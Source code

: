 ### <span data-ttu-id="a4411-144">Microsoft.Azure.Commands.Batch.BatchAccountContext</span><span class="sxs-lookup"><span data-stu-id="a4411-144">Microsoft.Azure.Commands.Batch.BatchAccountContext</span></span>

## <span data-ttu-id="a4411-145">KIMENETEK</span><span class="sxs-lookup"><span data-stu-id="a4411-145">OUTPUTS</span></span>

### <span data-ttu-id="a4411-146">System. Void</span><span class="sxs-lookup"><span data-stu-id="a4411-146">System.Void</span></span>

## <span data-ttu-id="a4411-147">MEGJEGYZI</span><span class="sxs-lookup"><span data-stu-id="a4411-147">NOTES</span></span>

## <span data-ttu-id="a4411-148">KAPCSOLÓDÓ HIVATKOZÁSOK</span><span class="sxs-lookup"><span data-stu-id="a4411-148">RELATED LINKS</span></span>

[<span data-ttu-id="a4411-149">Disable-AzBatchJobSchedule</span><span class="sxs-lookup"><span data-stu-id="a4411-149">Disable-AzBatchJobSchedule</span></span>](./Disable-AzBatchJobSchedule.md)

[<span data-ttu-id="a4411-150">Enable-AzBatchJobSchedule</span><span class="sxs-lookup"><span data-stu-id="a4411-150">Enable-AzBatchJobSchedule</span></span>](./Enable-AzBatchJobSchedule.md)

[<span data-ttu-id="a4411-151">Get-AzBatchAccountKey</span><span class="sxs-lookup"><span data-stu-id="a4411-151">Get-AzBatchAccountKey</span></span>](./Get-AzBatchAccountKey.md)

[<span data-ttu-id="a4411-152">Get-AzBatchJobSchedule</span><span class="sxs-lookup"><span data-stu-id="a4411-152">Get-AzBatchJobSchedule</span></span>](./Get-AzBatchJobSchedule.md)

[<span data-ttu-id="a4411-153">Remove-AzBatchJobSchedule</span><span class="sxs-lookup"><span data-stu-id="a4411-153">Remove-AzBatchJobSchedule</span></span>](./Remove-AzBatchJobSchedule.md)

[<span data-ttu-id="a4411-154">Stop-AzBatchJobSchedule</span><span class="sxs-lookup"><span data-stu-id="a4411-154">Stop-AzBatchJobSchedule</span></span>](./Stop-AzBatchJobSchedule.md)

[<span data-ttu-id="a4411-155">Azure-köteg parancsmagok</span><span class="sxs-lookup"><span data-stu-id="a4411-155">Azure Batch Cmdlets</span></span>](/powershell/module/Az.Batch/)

→ Work required
Check each line above for the string "Azure" and copy those that have it.

→ Result of this exercise
: ### <span data-ttu-id="a4411-144">Microsoft.Azure.Commands.Batch.BatchAccountContext</span><span class="sxs-lookup"><span data-stu-id="a4411-144">Microsoft.Azure.Commands.Batch.BatchAccountContext</span></span>
[<span data-ttu-id="a4411-155">Azure-köteg parancsmagok</span><span class="sxs-lookup"><span data-stu-id="a4411-155">Azure Batch Cmdlets</span></span>](/powershell/module/Az.Batch/)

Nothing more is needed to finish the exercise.